TJ/MA anula inclusão automática de sócios em certidão de dívida ativa
A Súmula 430 do Superior Tribunal de Justiça estabelece que a falta de pagamento de obrigação tributária pela sociedade não gera, por si só, a responsabilidade solidária do sócio, nem a inclusão automática em certidão de dívida ativa (CDA). Esse foi o fundamento aplicado pela 2ª Câmara de Direito Público do Tribunal de Justiça do Maranhão para afastar a inclusão automática dos sócios de uma companhia em CDA.
A decisão foi provocada por apelação interposta por dois sócios que solicitaram a revogação de uma sentença de primeira instância que julgou o pedido deles improcedente, mantendo a inclusão dos nomes na CDA.
Ao analisar o caso, o relator, desembargador Cleones Cunha, apontou que o pedido merece acolhimento com base na jurisprudência do STJ que define que o inadimplemento da obrigação tributária pela sociedade empresarial não implica, automaticamente, responsabilidade solidária do sócio.
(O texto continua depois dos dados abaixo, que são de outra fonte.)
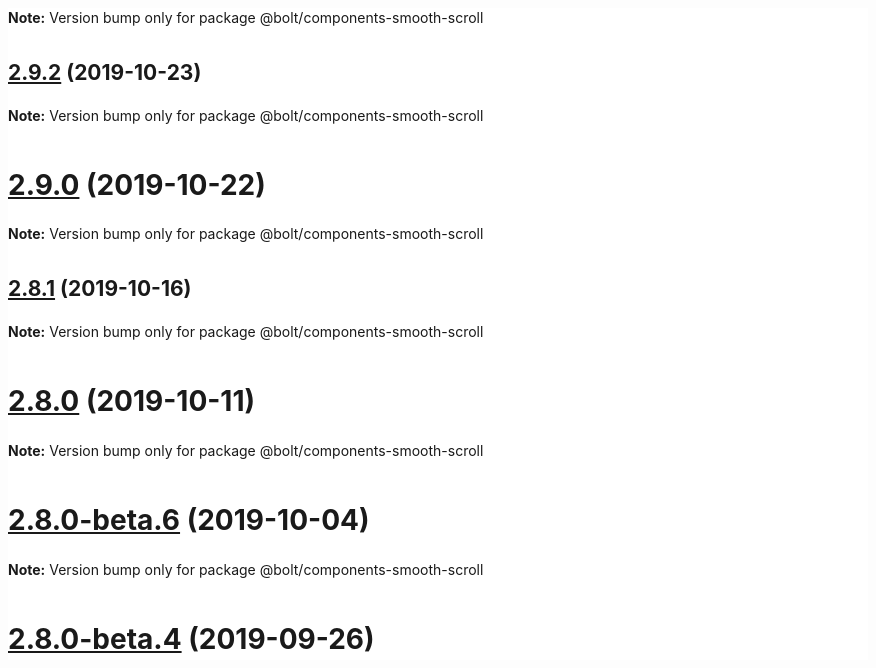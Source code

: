 **Note:** Version bump only for package @bolt/components-smooth-scroll





## [2.9.2](https://github.com/bolt-design-system/bolt/tree/master/packages/components/bolt-smooth-scroll/compare/v2.9.1...v2.9.2) (2019-10-23)

**Note:** Version bump only for package @bolt/components-smooth-scroll





# [2.9.0](https://github.com/bolt-design-system/bolt/tree/master/packages/components/bolt-smooth-scroll/compare/v2.8.3...v2.9.0) (2019-10-22)

**Note:** Version bump only for package @bolt/components-smooth-scroll





## [2.8.1](https://github.com/bolt-design-system/bolt/tree/master/packages/components/bolt-smooth-scroll/compare/v2.8.0...v2.8.1) (2019-10-16)

**Note:** Version bump only for package @bolt/components-smooth-scroll





# [2.8.0](https://github.com/bolt-design-system/bolt/tree/master/packages/components/bolt-smooth-scroll/compare/v2.8.0-beta.6...v2.8.0) (2019-10-11)

**Note:** Version bump only for package @bolt/components-smooth-scroll





# [2.8.0-beta.6](https://github.com/bolt-design-system/bolt/tree/master/packages/components/bolt-smooth-scroll/compare/v2.8.0-beta.5...v2.8.0-beta.6) (2019-10-04)

**Note:** Version bump only for package @bolt/components-smooth-scroll





# [2.8.0-beta.4](https://github.com/bolt-design-system/bolt/tree/master/packages/components/bolt-smooth-scroll/compare/v2.8.0-beta.3...v2.8.0-beta.4) (2019-09-26)
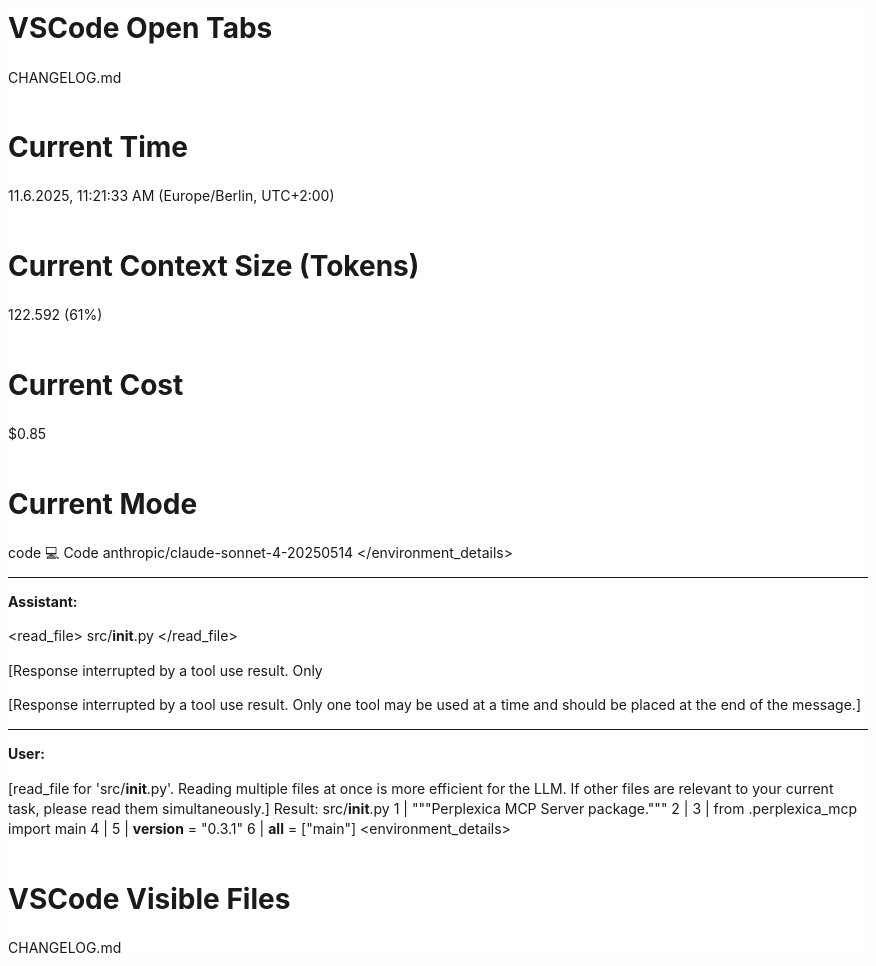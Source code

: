 # VSCode Open Tabs
CHANGELOG.md

# Current Time
11.6.2025, 11:21:33 AM (Europe/Berlin, UTC+2:00)

# Current Context Size (Tokens)
122.592 (61%)

# Current Cost
$0.85

# Current Mode
<slug>code</slug>
<name>💻 Code</name>
<model>anthropic/claude-sonnet-4-20250514</model>
</environment_details>

---

**Assistant:**

<read_file>
<args>
  <file>
    <path>src/__init__.py</path>
  </file>
</args>
</read_file>

[Response interrupted by a tool use result. Only

[Response interrupted by a tool use result. Only one tool may be used at a time and should be placed at the end of the message.]

---

**User:**

[read_file for 'src/__init__.py'. Reading multiple files at once is more efficient for the LLM. If other files are relevant to your current task, please read them simultaneously.] Result:
<files>
<file><path>src/__init__.py</path>
<content lines="1-6">
1 | """Perplexica MCP Server package."""
2 | 
3 | from .perplexica_mcp import main
4 | 
5 | __version__ = "0.3.1"
6 | __all__ = ["main"]
</content>
</file>
</files>
<environment_details>
# VSCode Visible Files
CHANGELOG.md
“Em verdade, tal conclusão nada mais é que mero corolário da autonomia patrimonial da pessoa jurídica, tanto que, se, nos termos do artigo 49-A , caput, do Código Civil , incluído pela Lei 13.874 /2019, ‘a pessoa jurídica não se confunde com os seus sócios, associados, instituidores ou administradores’, o simples inadimplemento de tributos não pode gerar, por si só, consequências negativas no patrimônio dos sócios.”
Por fim, o magistrado defendeu que a inclusão dos nomes dos sócios em CDA só é justificada quando estes abusam de seus poderes ou infringem a lei, o contrato social ou o estatuto da empresa, conforme a tese firmada no Tema 97 do STJ. A decisão foi unânime.